Directions for this task:
In the records below, find the lines that include "power" and copy each.

──────

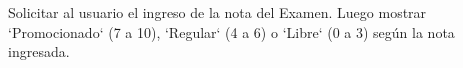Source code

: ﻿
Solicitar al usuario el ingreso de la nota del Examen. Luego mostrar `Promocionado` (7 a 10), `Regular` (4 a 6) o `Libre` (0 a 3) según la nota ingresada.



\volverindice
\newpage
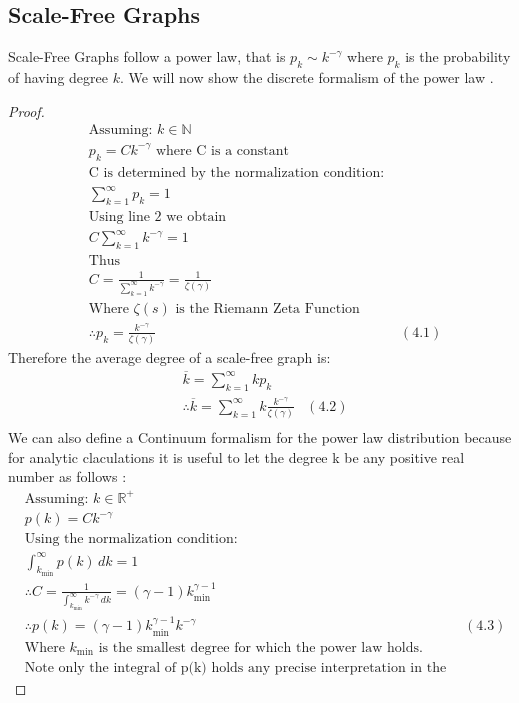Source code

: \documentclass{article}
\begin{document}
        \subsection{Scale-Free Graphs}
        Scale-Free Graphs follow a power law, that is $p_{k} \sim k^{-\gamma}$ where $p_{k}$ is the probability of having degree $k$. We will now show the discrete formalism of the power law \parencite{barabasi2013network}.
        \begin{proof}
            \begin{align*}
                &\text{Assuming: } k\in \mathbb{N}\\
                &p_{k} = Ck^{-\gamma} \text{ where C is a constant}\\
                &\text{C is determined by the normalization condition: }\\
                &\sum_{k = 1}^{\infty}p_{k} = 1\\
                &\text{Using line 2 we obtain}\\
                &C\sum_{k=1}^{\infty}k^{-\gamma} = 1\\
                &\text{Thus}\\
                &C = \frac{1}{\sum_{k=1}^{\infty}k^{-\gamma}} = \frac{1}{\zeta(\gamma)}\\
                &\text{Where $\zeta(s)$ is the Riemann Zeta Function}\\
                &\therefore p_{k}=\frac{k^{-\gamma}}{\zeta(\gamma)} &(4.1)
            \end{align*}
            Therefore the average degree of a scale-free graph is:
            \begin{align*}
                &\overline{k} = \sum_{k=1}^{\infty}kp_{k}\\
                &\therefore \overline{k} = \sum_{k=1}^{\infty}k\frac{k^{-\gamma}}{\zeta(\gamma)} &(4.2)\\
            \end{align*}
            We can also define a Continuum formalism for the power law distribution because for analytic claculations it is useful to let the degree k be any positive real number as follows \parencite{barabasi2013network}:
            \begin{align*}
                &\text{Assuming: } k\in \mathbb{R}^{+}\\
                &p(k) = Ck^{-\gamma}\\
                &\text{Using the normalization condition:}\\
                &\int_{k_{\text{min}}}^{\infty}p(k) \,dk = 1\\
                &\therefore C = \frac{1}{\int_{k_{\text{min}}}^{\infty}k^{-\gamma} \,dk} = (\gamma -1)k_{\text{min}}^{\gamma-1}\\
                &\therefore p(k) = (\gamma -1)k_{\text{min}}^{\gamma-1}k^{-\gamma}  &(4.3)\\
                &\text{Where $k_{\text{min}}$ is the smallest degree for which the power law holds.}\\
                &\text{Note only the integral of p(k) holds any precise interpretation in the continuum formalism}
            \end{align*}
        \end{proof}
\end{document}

──────

The completed task:
        Scale-Free Graphs follow a power law, that is $p_{k} \sim k^{-\gamma}$ where $p_{k}$ is the probability of having degree $k$. We will now show the discrete formalism of the power law \parencite{barabasi2013network}.
            We can also define a Continuum formalism for the power law distribution because for analytic claculations it is useful to let the degree k be any positive real number as follows \parencite{barabasi2013network}:
                &\text{Where $k_{\text{min}}$ is the smallest degree for which the power law holds.}\\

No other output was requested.